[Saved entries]

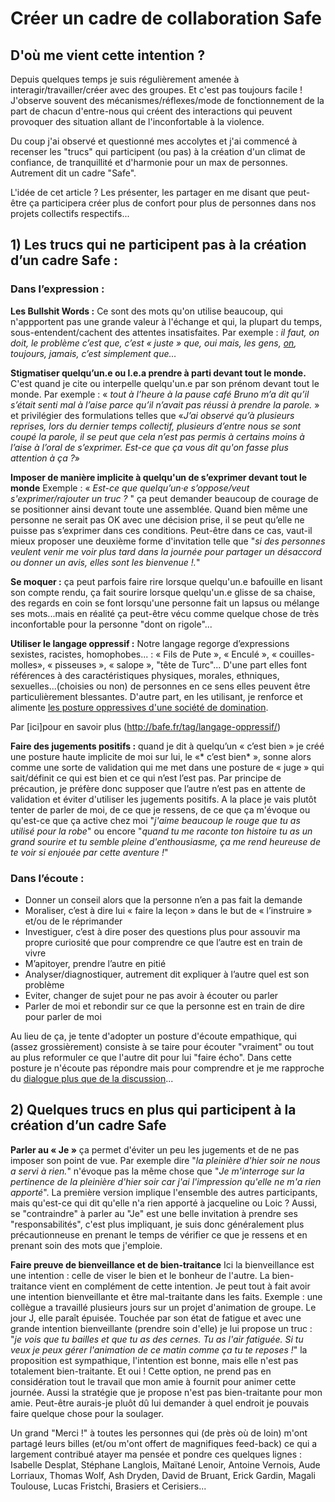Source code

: # Créer un cadre de collaboration Safe

## D'où me vient cette intention ? 
Depuis quelques temps je suis régulièrement amenée à interagir/travailler/créer avec des groupes. Et c'est pas toujours facile ! J'observe souvent des mécanismes/réflexes/mode de fonctionnement de la part de chacun d'entre-nous qui créent des interactions qui peuvent provoquer des situation allant de l'inconfortable à la violence. 

Du coup j'ai observé et questionné mes accolytes et j'ai commencé à recenser les "trucs" qui participent (ou pas) à la création d'un climat de confiance, de tranquillité et d'harmonie pour un max de personnes. Autrement dit un cadre "Safe". 

L'idée de cet article ? Les présenter, les partager en me disant que peut-être ça participera créer plus de confort pour plus de personnes dans nos projets collectifs respectifs...
	
## 1) Les trucs qui ne participent pas à la création d’un cadre Safe :  

### Dans l’expression :

**Les Bullshit Words :** Ce sont des mots qu'on utilise beaucoup, qui n'appportent pas une grande valeur à l'échange et qui, la plupart du temps, sous-entendent/cachent des attentes insatisfaites. Par exemple : *il faut, on doit, le problème c’est que, c’est « juste » que, oui mais, les gens, [on](http://www.ithaquecoaching.com/articles/communication-on-je-nous-4528.html), toujours, jamais, c’est simplement que…*

**Stigmatiser quelqu’un.e ou l.e.a prendre à parti devant tout le monde.** C'est quand je cite ou interpelle quelqu'un.e par son prénom devant tout le monde. Par exemple : « *tout à l’heure à la pause café Bruno m’a dit qu’il s’était senti mal à l’aise parce qu’il n’avait pas réussi à prendre la parole.* » et privilégier des formulations telles que «*J’ai observé qu’à plusieurs reprises, lors du dernier temps collectif, plusieurs d’entre nous se sont coupé la parole, il se peut que cela n’est pas permis à certains moins à l’aise à l’oral de s’exprimer. Est-ce que ça vous dit qu'on fasse plus attention à ça ?*»

**Imposer de manière implicite à quelqu'un de s’exprimer devant tout le monde**
Exemple : « *Est-ce que quelqu’un·e s’oppose/veut s'exprimer/rajouter un truc ?* " ça peut demander beaucoup de courage de se positionner ainsi devant toute une assemblée. Quand bien même une personne ne serait pas OK avec une décision prise, il se peut qu’elle ne puisse pas s’exprimer dans ces conditions. 
Peut-être dans ce cas, vaut-il mieux proposer une deuxième forme d'invitation telle que "*si des personnes veulent venir me voir plus tard dans la journée pour partager un désaccord ou donner un avis, elles sont les bienvenue !.*" 

**Se moquer :** ça peut parfois faire rire lorsque quelqu'un.e bafouille en lisant son compte rendu, ça fait sourire lorsque quelqu'un.e glisse de sa chaise, des regards en coin se font lorsqu'une personne fait un lapsus ou mélange ses mots...mais en réalité ça peut-être vécu comme quelque chose de très inconfortable pour la personne "dont on rigole"... 

**Utiliser le langage oppressif :** Notre langage regorge d’expressions sexistes, racistes, homophobes... : « Fils de Pute », « Enculé », « couilles-molles», « pisseuses », « salope », "tête de Turc"... D'une part elles font références à des caractéristiques physiques, morales, ethniques, sexuelles...(choisies ou non) de personnes en ce sens elles peuvent être particulièrement blessantes. D'autre part, en les utilisant, je renforce et alimente [les posture oppressives d'une société de domination](http://www.brasiersetcerisiers.antifa-net.fr/politiquement-correct/). 

Par [ici]pour en savoir plus (http://bafe.fr/tag/langage-oppressif/)


**Faire des jugements positifs :** quand je dit à quelqu’un « c’est bien » je créé une posture haute implicite de moi sur lui, le «* c’est bien* », sonne alors comme une sorte de validation qui me met dans une posture de « juge » qui sait/définit ce qui est bien et ce qui n’est l’est pas. Par principe de précaution, je préfère donc supposer que l’autre n’est pas en attente de validation et éviter d'utiliser les jugements positifs. A la place je vais plutôt tenter de parler de moi, de ce que je ressens, de ce que ça m'évoque ou qu'est-ce que ça active chez moi "*j'aime beaucoup le rouge que tu as utilisé pour la robe*" ou encore "*quand tu me raconte ton histoire tu as un grand sourire et tu semble pleine d'enthousiasme, ça me rend heureuse de te voir si enjouée par cette aventure !*" 

### Dans l’écoute :
- Donner un conseil alors que la personne n’en a pas fait la demande
- Moraliser, c’est à dire lui « faire la leçon » dans le but de « l’instruire » et/ou de le réprimander
- Investiguer, c’est à dire poser des questions plus pour assouvir ma propre curiosité que pour comprendre ce que l’autre est en train de vivre
- M’apitoyer, prendre l’autre en pitié
- Analyser/diagnostiquer, autrement dit expliquer à l’autre quel est son problème
- Eviter, changer de sujet pour ne pas avoir à écouter ou parler
- Parler de moi et rebondir sur ce que la personne est en train de dire pour parler de moi

Au lieu de ça, je tente d'adopter un posture d'écoute empathique, qui (assez grossièrement) consiste à se taire pour écouter "vraiment" ou tout au plus reformuler ce que l'autre dit pour lui "faire écho". Dans cette posture je n'écoute pas répondre mais pour comprendre et je me rapproche du [dialogue plus que de la discussion](http://www.thomasw.fr/posts/dialogue.html)...


## 2) Quelques trucs en plus qui participent à la création d’un cadre Safe 

**Parler au « Je »** ça permet d'éviter un peu les jugements et de ne pas imposer son point de vue. Par exemple dire "*la pleinière d'hier soir ne nous a servi à rien.*" n'évoque pas la même chose que "*Je m'interroge sur la pertinence de la pleinière d'hier soir car j'ai l'impression qu'elle ne m'a rien apporté*". La première version implique l'ensemble des autres participants, mais qu'est-ce qui dit qu'elle n'a rien apporté à jacqueline ou Loic ?  Aussi, se "contraindre" à parler au "Je" est une belle invitation à prendre ses "responsabilités", c'est plus impliquant, je suis donc généralement plus précautionneuse en prenant le temps de vérifier ce que je ressens et en prenant soin des mots que j'emploie. 

**Faire preuve de bienveillance et de bien-traitance** Ici la bienveillance est une intention : celle de viser le bien et le bonheur de l'autre. La bien-traitance vient en complément de cette intention. Je peut tout à fait avoir une intention bienveillante et être mal-traitante dans les faits. 
Exemple : une collègue a travaillé plusieurs jours sur un projet d'animation de groupe. Le jour J, elle paraît épuisée. Touchée par son état de fatigue et avec une grande intention bienveillante (prendre soin d'elle) je lui propose un truc : "*je vois que tu bailles et que tu as des cernes. Tu as l'air fatiguée. Si tu veux je peux gérer l'animation de ce matin comme ça tu te reposes !*" la proposition est sympathique, l'intention est bonne, mais elle n'est pas totalement bien-traitante. Et oui ! Cette option, ne prend pas en considération tout le travail que mon amie à fournit pour animer cette journée. Aussi la stratégie que je propose n'est pas bien-traitante pour mon amie. Peut-être aurais-je pluôt dû lui demander à quel endroit je pouvais faire quelque chose pour la soulager. 


Un grand "Merci !" à toutes les personnes qui (de près où de loin) m'ont partagé leurs billes (et/ou m'ont offert de magnifiques feed-back) ce qui a largement contribué atayer ma pensée et pondre ces quelques lignes : Isabelle Desplat, Stéphane Langlois, Maïtané Lenoir, Antoine Vernois, Aude Lorriaux, Thomas Wolf, Ash Dryden, David de Bruant, Erick Gardin, Magali Toulouse, Lucas Fristchi, Brasiers et Cerisiers...
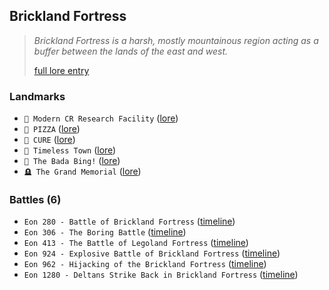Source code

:## Brickland Fortress
> *Brickland Fortress is a harsh, mostly mountainous region acting as a buffer between the lands of the east and west.*  
>  
> [full lore entry](<https://zeithalt.github.io//r/brickland_fortress.html>)

### Landmarks
- `🔬 Modern CR Research Facility` ([lore](<https://zeithalt.github.io//r/modern_cr_research_facility.html>))
- `🍕 PIZZA` ([lore](<https://zeithalt.github.io//r/pizza.html>))
- `🏥 CURE` ([lore](<https://zeithalt.github.io//r/cure.html>))
- `🌇 Timeless Town` ([lore](<https://zeithalt.github.io//r/timeless_town.html>))
- `💃 The Bada Bing!` ([lore](<https://zeithalt.github.io//r/bada_bing.html>))
- `🪦 The Grand Memorial` ([lore](<https://zeithalt.github.io//r/the_grand_memorial.html>))
### Battles (6)
- `Eon 280 - Battle of Brickland Fortress` ([timeline](<https://zeithalt.github.io//t/#eon0280>))
- `Eon 306 - The Boring Battle` ([timeline](<https://zeithalt.github.io//t/#eon0306>))
- `Eon 413 - The Battle of Legoland Fortress` ([timeline](<https://zeithalt.github.io//t/#eon0413>))
- `Eon 924 - Explosive Battle of Brickland Fortress` ([timeline](<https://zeithalt.github.io//t/#eon0924>))
- `Eon 962 - Hijacking of the Brickland Fortress` ([timeline](<https://zeithalt.github.io//t/#eon0962>))
- `Eon 1280 - Deltans Strike Back in Brickland Fortress` ([timeline](<https://zeithalt.github.io//t/#eon1280>))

(What you have to do):
Copy nothing past the line containing "tout le monde**": reproduce every line from the start of the records up to it, skipping pictures.

(Response area):
Source code

: # Créer un cadre de collaboration Safe

## D'où me vient cette intention ? 
Depuis quelques temps je suis régulièrement amenée à interagir/travailler/créer avec des groupes. Et c'est pas toujours facile ! J'observe souvent des mécanismes/réflexes/mode de fonctionnement de la part de chacun d'entre-nous qui créent des interactions qui peuvent provoquer des situation allant de l'inconfortable à la violence. 

Du coup j'ai observé et questionné mes accolytes et j'ai commencé à recenser les "trucs" qui participent (ou pas) à la création d'un climat de confiance, de tranquillité et d'harmonie pour un max de personnes. Autrement dit un cadre "Safe". 

L'idée de cet article ? Les présenter, les partager en me disant que peut-être ça participera créer plus de confort pour plus de personnes dans nos projets collectifs respectifs...
	
## 1) Les trucs qui ne participent pas à la création d’un cadre Safe :  

### Dans l’expression :

**Les Bullshit Words :** Ce sont des mots qu'on utilise beaucoup, qui n'appportent pas une grande valeur à l'échange et qui, la plupart du temps, sous-entendent/cachent des attentes insatisfaites. Par exemple : *il faut, on doit, le problème c’est que, c’est « juste » que, oui mais, les gens, [on](http://www.ithaquecoaching.com/articles/communication-on-je-nous-4528.html), toujours, jamais, c’est simplement que…*

**Stigmatiser quelqu’un.e ou l.e.a prendre à parti devant tout le monde.** C'est quand je cite ou interpelle quelqu'un.e par son prénom devant tout le monde. Par exemple : « *tout à l’heure à la pause café Bruno m’a dit qu’il s’était senti mal à l’aise parce qu’il n’avait pas réussi à prendre la parole.* » et privilégier des formulations telles que «*J’ai observé qu’à plusieurs reprises, lors du dernier temps collectif, plusieurs d’entre nous se sont coupé la parole, il se peut que cela n’est pas permis à certains moins à l’aise à l’oral de s’exprimer. Est-ce que ça vous dit qu'on fasse plus attention à ça ?*»

**Imposer de manière implicite à quelqu'un de s’exprimer devant tout le monde**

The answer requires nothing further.